# Problem when polishing



## Paul7189 (Nov 11, 2015)

Hey all.

Just got to the end of polishing a friends car and all was going perfectly. Got to the front bumper and actually decided to just use lime prime on a white hex logic pad as I didn't have any way of measuring the paint on the plastic bumper. The pad started to go black pretty much instantly and the car paint work is two slightly different shades of silver. It's really clear in person and on the picture below you can see the change right at the front of the bumper just above the grille. When I continue on the darker areas it actually clears up to the shade of the rest of the car.

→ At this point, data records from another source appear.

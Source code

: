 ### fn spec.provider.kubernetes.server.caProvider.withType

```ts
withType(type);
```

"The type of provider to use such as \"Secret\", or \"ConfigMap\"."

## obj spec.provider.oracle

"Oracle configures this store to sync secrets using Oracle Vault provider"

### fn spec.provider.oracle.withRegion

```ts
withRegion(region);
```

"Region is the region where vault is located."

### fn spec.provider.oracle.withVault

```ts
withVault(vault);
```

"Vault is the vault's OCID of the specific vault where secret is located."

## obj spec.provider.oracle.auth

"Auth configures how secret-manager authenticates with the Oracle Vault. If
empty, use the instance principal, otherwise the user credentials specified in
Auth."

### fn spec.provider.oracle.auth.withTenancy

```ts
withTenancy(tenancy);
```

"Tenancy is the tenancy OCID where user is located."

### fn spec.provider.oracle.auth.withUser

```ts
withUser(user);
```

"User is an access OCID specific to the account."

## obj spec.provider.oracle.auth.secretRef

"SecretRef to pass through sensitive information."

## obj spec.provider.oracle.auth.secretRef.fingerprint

Owner said he doesn't know if it's had any work on the bumper as it's an old car and I am wondering if it's some old tcut or something like that as it come off with a very light polish. Anyone got any ideas what it could be?

Thanks.


----------



## Sawel (Aug 5, 2016)

Looks like it's had a touch up in the past with no lacquer applied after, that's why there's paint transfer on the pad.


----------



## wish wash (Aug 25, 2011)

In my eyes it looks like 2 different colours.


----------



## MBRuss (Apr 29, 2011)

I think Paul's point is that it has come up black on the pad, not silver...


----------



## lois97 (Jul 1, 2006)

Might of had paint but the early XK8's were known for having slightly off shade front bumpers several I've seen have and my own did have,that had never been painted.


----------



## Sicskate (Oct 3, 2012)

I'd guess the bumper was filthy still when you started polishing it. 

Sent from my FRD-L09 using Tapatalk


----------



## Summit Detailing (Oct 9, 2006)

Is if from just one lower corner of the bumper or both sides?

It could be some sort of over spray from something like Dinitrol being applied underneath - wouldn't worry too much as the car is silver not black.

cheers

Chris


----------